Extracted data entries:
>>>

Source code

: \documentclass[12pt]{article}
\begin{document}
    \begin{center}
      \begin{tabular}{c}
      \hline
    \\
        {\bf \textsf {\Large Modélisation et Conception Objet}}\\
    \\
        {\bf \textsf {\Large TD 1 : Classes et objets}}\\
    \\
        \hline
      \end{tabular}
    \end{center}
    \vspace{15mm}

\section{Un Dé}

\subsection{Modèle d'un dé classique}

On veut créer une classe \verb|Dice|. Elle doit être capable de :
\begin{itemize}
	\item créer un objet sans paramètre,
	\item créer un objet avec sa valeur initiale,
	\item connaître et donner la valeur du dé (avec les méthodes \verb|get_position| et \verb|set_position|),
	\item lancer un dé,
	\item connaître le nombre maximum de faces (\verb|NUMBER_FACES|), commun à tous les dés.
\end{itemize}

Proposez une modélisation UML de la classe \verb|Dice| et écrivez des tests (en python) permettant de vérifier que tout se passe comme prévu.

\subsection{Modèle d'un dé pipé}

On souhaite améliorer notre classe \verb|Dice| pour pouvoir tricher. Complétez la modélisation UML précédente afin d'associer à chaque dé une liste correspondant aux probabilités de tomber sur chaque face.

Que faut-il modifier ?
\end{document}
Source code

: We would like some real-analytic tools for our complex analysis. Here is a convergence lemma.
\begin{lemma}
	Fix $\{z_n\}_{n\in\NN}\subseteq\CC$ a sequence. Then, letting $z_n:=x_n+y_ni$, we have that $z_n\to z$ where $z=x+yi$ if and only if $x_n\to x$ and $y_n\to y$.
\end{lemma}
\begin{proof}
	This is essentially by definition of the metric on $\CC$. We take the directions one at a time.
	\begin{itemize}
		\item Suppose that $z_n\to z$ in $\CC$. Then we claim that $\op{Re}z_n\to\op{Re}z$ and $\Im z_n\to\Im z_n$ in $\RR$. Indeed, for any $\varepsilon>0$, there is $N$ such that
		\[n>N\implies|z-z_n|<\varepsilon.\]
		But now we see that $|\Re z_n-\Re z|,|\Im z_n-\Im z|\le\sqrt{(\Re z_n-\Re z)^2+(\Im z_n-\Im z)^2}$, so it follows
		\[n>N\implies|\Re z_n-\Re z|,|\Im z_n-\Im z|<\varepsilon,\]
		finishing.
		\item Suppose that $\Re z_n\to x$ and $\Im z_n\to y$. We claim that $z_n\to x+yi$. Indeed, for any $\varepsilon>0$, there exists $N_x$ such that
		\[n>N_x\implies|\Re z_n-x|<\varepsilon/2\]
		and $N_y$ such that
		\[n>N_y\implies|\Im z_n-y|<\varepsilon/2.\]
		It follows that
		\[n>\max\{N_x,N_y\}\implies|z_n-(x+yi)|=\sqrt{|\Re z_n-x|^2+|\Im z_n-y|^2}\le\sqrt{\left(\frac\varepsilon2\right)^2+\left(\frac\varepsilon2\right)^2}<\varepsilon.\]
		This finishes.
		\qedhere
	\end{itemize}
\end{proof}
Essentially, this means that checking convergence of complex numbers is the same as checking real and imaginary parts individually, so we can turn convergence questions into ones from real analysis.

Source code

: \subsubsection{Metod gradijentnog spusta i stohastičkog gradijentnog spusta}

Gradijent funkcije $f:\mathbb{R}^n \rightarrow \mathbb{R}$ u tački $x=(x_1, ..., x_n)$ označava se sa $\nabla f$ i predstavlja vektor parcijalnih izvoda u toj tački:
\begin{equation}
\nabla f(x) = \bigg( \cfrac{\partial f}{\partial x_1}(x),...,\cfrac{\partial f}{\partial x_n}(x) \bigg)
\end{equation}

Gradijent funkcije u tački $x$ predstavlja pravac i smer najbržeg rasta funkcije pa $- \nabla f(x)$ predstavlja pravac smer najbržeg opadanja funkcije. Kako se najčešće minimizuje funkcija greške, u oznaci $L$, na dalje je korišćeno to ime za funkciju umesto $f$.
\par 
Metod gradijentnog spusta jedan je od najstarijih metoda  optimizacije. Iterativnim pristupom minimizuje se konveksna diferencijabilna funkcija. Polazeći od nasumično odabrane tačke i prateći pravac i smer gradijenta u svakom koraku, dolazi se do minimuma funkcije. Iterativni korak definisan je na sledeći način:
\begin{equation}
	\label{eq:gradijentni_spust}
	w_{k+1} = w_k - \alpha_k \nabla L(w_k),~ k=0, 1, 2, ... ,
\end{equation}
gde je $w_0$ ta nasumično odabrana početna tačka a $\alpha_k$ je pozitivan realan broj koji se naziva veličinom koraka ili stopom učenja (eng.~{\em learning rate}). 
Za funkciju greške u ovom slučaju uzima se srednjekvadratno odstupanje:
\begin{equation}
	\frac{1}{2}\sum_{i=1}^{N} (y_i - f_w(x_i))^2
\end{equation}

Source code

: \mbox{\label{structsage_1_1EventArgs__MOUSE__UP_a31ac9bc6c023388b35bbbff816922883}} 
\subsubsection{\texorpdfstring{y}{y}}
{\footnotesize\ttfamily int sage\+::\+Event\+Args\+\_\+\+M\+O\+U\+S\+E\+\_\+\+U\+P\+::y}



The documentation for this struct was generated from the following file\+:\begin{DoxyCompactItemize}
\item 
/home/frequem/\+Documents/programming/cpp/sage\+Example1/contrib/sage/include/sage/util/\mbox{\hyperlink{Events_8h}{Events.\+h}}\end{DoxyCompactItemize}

<<<

ASSIGNED TASK:
Repeat all of the entries exactly.

YOUR SOLUTION:
Source code

: \documentclass[12pt]{article}
\begin{document}
    \begin{center}
      \begin{tabular}{c}
      \hline
    \\
        {\bf \textsf {\Large Modélisation et Conception Objet}}\\
    \\
        {\bf \textsf {\Large TD 1 : Classes et objets}}\\
    \\
        \hline
      \end{tabular}
    \end{center}
    \vspace{15mm}

\section{Un Dé}

\subsection{Modèle d'un dé classique}

On veut créer une classe \verb|Dice|. Elle doit être capable de :
\begin{itemize}
	\item créer un objet sans paramètre,
	\item créer un objet avec sa valeur initiale,
	\item connaître et donner la valeur du dé (avec les méthodes \verb|get_position| et \verb|set_position|),
	\item lancer un dé,
	\item connaître le nombre maximum de faces (\verb|NUMBER_FACES|), commun à tous les dés.
\end{itemize}

Proposez une modélisation UML de la classe \verb|Dice| et écrivez des tests (en python) permettant de vérifier que tout se passe comme prévu.

\subsection{Modèle d'un dé pipé}

On souhaite améliorer notre classe \verb|Dice| pour pouvoir tricher. Complétez la modélisation UML précédente afin d'associer à chaque dé une liste correspondant aux probabilités de tomber sur chaque face.

Que faut-il modifier ?
\end{document}
Source code

: We would like some real-analytic tools for our complex analysis. Here is a convergence lemma.
\begin{lemma}
	Fix $\{z_n\}_{n\in\NN}\subseteq\CC$ a sequence. Then, letting $z_n:=x_n+y_ni$, we have that $z_n\to z$ where $z=x+yi$ if and only if $x_n\to x$ and $y_n\to y$.
\end{lemma}
\begin{proof}
	This is essentially by definition of the metric on $\CC$. We take the directions one at a time.
	\begin{itemize}
		\item Suppose that $z_n\to z$ in $\CC$. Then we claim that $\op{Re}z_n\to\op{Re}z$ and $\Im z_n\to\Im z_n$ in $\RR$. Indeed, for any $\varepsilon>0$, there is $N$ such that
		\[n>N\implies|z-z_n|<\varepsilon.\]
		But now we see that $|\Re z_n-\Re z|,|\Im z_n-\Im z|\le\sqrt{(\Re z_n-\Re z)^2+(\Im z_n-\Im z)^2}$, so it follows
		\[n>N\implies|\Re z_n-\Re z|,|\Im z_n-\Im z|<\varepsilon,\]
		finishing.
		\item Suppose that $\Re z_n\to x$ and $\Im z_n\to y$. We claim that $z_n\to x+yi$. Indeed, for any $\varepsilon>0$, there exists $N_x$ such that
		\[n>N_x\implies|\Re z_n-x|<\varepsilon/2\]
		and $N_y$ such that
		\[n>N_y\implies|\Im z_n-y|<\varepsilon/2.\]
		It follows that
		\[n>\max\{N_x,N_y\}\implies|z_n-(x+yi)|=\sqrt{|\Re z_n-x|^2+|\Im z_n-y|^2}\le\sqrt{\left(\frac\varepsilon2\right)^2+\left(\frac\varepsilon2\right)^2}<\varepsilon.\]
		This finishes.
		\qedhere
	\end{itemize}
\end{proof}
Essentially, this means that checking convergence of complex numbers is the same as checking real and imaginary parts individually, so we can turn convergence questions into ones from real analysis.

Source code

: \subsubsection{Metod gradijentnog spusta i stohastičkog gradijentnog spusta}

Gradijent funkcije $f:\mathbb{R}^n \rightarrow \mathbb{R}$ u tački $x=(x_1, ..., x_n)$ označava se sa $\nabla f$ i predstavlja vektor parcijalnih izvoda u toj tački:
\begin{equation}
\nabla f(x) = \bigg( \cfrac{\partial f}{\partial x_1}(x),...,\cfrac{\partial f}{\partial x_n}(x) \bigg)
\end{equation}

Gradijent funkcije u tački $x$ predstavlja pravac i smer najbržeg rasta funkcije pa $- \nabla f(x)$ predstavlja pravac smer najbržeg opadanja funkcije. Kako se najčešće minimizuje funkcija greške, u oznaci $L$, na dalje je korišćeno to ime za funkciju umesto $f$.
\par 
Metod gradijentnog spusta jedan je od najstarijih metoda  optimizacije. Iterativnim pristupom minimizuje se konveksna diferencijabilna funkcija. Polazeći od nasumično odabrane tačke i prateći pravac i smer gradijenta u svakom koraku, dolazi se do minimuma funkcije. Iterativni korak definisan je na sledeći način:
\begin{equation}
	\label{eq:gradijentni_spust}
	w_{k+1} = w_k - \alpha_k \nabla L(w_k),~ k=0, 1, 2, ... ,
\end{equation}
gde je $w_0$ ta nasumično odabrana početna tačka a $\alpha_k$ je pozitivan realan broj koji se naziva veličinom koraka ili stopom učenja (eng.~{\em learning rate}). 
Za funkciju greške u ovom slučaju uzima se srednjekvadratno odstupanje:
\begin{equation}
	\frac{1}{2}\sum_{i=1}^{N} (y_i - f_w(x_i))^2
\end{equation}

Source code

: \mbox{\label{structsage_1_1EventArgs__MOUSE__UP_a31ac9bc6c023388b35bbbff816922883}} 
\subsubsection{\texorpdfstring{y}{y}}
{\footnotesize\ttfamily int sage\+::\+Event\+Args\+\_\+\+M\+O\+U\+S\+E\+\_\+\+U\+P\+::y}



The documentation for this struct was generated from the following file\+:\begin{DoxyCompactItemize}
\item 
/home/frequem/\+Documents/programming/cpp/sage\+Example1/contrib/sage/include/sage/util/\mbox{\hyperlink{Events_8h}{Events.\+h}}\end{DoxyCompactItemize}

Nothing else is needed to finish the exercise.